### BRIEF
Please write out, exactly, every line of the listing from its first line through the one that includes "The Exception Handling".

### ENTRIES PROVIDED
--------------------------------------------------
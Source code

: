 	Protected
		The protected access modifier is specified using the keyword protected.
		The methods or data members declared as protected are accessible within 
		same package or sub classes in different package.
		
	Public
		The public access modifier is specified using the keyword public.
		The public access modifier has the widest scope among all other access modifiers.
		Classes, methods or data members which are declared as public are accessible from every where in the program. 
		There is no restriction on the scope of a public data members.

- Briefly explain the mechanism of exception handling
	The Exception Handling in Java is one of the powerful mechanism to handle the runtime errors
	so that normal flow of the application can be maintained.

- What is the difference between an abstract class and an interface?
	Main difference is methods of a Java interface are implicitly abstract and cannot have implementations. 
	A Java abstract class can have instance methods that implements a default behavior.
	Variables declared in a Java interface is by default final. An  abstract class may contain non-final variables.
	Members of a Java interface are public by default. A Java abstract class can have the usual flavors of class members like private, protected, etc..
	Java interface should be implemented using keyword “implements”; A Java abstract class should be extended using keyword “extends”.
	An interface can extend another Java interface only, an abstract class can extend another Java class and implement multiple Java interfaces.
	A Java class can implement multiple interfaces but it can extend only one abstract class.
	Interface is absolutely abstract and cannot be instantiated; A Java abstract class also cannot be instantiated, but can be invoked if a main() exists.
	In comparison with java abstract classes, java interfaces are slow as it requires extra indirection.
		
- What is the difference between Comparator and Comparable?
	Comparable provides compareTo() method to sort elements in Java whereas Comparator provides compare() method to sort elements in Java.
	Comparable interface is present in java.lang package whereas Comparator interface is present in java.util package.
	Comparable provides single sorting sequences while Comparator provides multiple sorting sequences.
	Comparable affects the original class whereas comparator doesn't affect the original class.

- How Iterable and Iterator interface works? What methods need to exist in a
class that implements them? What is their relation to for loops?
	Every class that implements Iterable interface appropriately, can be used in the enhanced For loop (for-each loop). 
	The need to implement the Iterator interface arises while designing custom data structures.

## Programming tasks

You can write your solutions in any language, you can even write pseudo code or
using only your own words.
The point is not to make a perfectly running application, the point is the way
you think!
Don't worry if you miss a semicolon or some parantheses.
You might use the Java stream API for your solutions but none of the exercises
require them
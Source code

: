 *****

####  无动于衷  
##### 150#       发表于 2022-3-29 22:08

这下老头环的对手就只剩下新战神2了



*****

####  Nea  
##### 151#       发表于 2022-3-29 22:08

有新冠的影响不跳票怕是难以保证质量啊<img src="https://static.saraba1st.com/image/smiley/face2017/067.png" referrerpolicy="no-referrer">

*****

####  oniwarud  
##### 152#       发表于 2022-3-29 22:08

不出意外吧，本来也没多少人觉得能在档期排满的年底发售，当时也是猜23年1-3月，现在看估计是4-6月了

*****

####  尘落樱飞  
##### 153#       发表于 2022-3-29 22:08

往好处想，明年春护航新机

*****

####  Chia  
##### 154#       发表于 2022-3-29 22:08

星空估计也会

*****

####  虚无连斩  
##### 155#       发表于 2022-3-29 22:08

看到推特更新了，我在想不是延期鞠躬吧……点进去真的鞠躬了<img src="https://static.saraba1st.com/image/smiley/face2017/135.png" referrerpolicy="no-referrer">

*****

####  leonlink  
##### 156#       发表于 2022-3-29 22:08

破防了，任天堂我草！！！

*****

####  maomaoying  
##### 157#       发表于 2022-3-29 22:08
--------------------------------------------------
### YOUR RESPONSE
Source code

: 	Protected
		The protected access modifier is specified using the keyword protected.
		The methods or data members declared as protected are accessible within 
		same package or sub classes in different package.
		
	Public
		The public access modifier is specified using the keyword public.
		The public access modifier has the widest scope among all other access modifiers.
		Classes, methods or data members which are declared as public are accessible from every where in the program. 
		There is no restriction on the scope of a public data members.

- Briefly explain the mechanism of exception handling
	The Exception Handling in Java is one of the powerful mechanism to handle the runtime errors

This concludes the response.